Elo ratings are a ubiquitous system for ranking individuals/teams who compete in pairs. They began as a chess rating system, designed by Arpad Elo, but have since spread to sports and elsewhere (here’s an application in education). As a result, there is a lot of info out there on how to compute Elo ratings, presumably because they’re easy to understand and surprisingly good at forecasting. Heck, pretty much all of Nate Silver’s 538 sports coverage revolves around it. Here’s their forecast going into the last Superbowl … I guess they called it?
But there are very, very few resources on how the ratings work. I don’t mean what the formula is, I mean why the formula is what it is. What is the deeper statistical truth going on here?

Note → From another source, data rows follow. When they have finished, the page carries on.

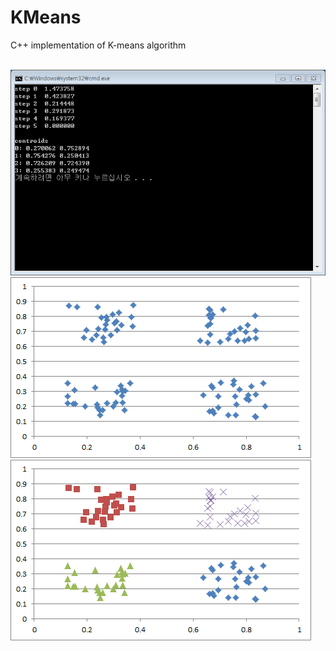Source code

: # KMeans
C++ implementation of K-means algorithm</br></br>

![cmd](/capture/cmd.PNG)
![data](/capture/data.png)
![result](/capture/result.png)
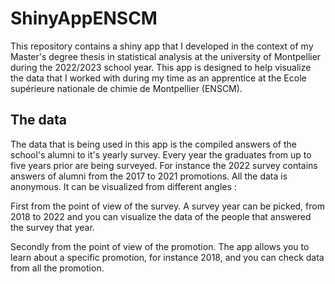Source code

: # ShinyAppENSCM

This repository contains a shiny app that I developed in the context of my Master's degree thesis in statistical analysis at the university of Montpellier during the 2022/2023 school year. This app is designed to help visualize the data that I worked with during my time as an apprentice at the Ecole supérieure nationale de chimie de Montpellier (ENSCM). 

## The data

The data that is being used in this app is the compiled answers of the school's alumni to it's yearly survey. Every year the graduates from up to five years prior are being surveyed. For instance the 2022 survey contains answers of alumni from the 2017 to 2021 promotions. All the data is anonymous. 
It can be visualized from different angles :

First from the point of view of the survey. A survey year can be picked, from 2018 to 2022 and you can visualize the data of the people that answered the survey that year.

Secondly from the point of view of the promotion. The app allows you to learn about a specific promotion, for instance 2018, and you can check data from all the promotion.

I’m going to take a schwack at this. I’ll explore the Elo ratings as weights of a logistic regression found through stochastic gradient descent. A few other resources mention or hint at this interpretation, but their explanations feel cursory at best to me. (This also helps me connect Elo to its more typical framing as an AR(1) autoregressive process, where things like 538’s autocorrelation adjustment come in, since SGD is itself interpretable this way too.)
My hope is that placing Elo in a statistical learning framework will allow us to extend it, or improve it.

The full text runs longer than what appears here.